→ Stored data

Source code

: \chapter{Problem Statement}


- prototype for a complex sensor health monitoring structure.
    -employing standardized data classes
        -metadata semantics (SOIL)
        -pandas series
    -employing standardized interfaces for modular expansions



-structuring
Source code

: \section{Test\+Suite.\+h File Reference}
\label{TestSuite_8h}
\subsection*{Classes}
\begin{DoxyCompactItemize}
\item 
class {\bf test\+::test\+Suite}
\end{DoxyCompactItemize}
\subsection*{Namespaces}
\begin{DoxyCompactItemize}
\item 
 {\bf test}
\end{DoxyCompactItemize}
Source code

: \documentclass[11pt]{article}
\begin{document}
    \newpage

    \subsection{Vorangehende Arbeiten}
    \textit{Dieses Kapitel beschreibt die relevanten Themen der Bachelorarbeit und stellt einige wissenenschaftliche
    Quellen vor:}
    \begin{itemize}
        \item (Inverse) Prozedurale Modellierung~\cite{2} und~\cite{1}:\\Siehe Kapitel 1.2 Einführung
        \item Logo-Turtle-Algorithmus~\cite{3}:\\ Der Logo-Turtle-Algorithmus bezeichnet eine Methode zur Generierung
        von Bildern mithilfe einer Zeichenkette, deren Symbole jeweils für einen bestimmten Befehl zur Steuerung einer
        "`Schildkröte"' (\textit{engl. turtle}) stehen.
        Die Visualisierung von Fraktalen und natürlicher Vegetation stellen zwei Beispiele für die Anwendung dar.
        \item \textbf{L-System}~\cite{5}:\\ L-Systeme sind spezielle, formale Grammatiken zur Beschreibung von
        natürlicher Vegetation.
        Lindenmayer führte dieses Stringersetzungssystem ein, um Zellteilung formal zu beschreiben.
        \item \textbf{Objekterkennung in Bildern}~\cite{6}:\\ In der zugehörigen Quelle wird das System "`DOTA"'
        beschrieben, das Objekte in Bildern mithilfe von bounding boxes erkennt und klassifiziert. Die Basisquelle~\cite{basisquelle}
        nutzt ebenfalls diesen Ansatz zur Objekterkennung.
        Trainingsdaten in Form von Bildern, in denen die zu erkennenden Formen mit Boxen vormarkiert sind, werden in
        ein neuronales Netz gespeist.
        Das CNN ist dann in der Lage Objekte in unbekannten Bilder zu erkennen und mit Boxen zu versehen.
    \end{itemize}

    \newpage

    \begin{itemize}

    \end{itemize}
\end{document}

→ WHAT THIS TASK INVOLVES
Restate the data above word for word.

→ ANSWER FOR THIS EXERCISE
Source code

: \chapter{Problem Statement}


- prototype for a complex sensor health monitoring structure.
    -employing standardized data classes
        -metadata semantics (SOIL)
        -pandas series
    -employing standardized interfaces for modular expansions



-structuring
Source code

: \section{Test\+Suite.\+h File Reference}
\label{TestSuite_8h}
\subsection*{Classes}
\begin{DoxyCompactItemize}
\item 
class {\bf test\+::test\+Suite}
\end{DoxyCompactItemize}
\subsection*{Namespaces}
\begin{DoxyCompactItemize}
\item 
 {\bf test}
\end{DoxyCompactItemize}
Source code

: \documentclass[11pt]{article}
\begin{document}
    \newpage

    \subsection{Vorangehende Arbeiten}
    \textit{Dieses Kapitel beschreibt die relevanten Themen der Bachelorarbeit und stellt einige wissenenschaftliche
    Quellen vor:}
    \begin{itemize}
        \item (Inverse) Prozedurale Modellierung~\cite{2} und~\cite{1}:\\Siehe Kapitel 1.2 Einführung
        \item Logo-Turtle-Algorithmus~\cite{3}:\\ Der Logo-Turtle-Algorithmus bezeichnet eine Methode zur Generierung
        von Bildern mithilfe einer Zeichenkette, deren Symbole jeweils für einen bestimmten Befehl zur Steuerung einer
        "`Schildkröte"' (\textit{engl. turtle}) stehen.
        Die Visualisierung von Fraktalen und natürlicher Vegetation stellen zwei Beispiele für die Anwendung dar.
        \item \textbf{L-System}~\cite{5}:\\ L-Systeme sind spezielle, formale Grammatiken zur Beschreibung von
        natürlicher Vegetation.
        Lindenmayer führte dieses Stringersetzungssystem ein, um Zellteilung formal zu beschreiben.
        \item \textbf{Objekterkennung in Bildern}~\cite{6}:\\ In der zugehörigen Quelle wird das System "`DOTA"'
        beschrieben, das Objekte in Bildern mithilfe von bounding boxes erkennt und klassifiziert. Die Basisquelle~\cite{basisquelle}
        nutzt ebenfalls diesen Ansatz zur Objekterkennung.
        Trainingsdaten in Form von Bildern, in denen die zu erkennenden Formen mit Boxen vormarkiert sind, werden in
        ein neuronales Netz gespeist.
        Das CNN ist dann in der Lage Objekte in unbekannten Bilder zu erkennen und mit Boxen zu versehen.
    \end{itemize}

    \newpage

    \begin{itemize}

    \end{itemize}
\end{document}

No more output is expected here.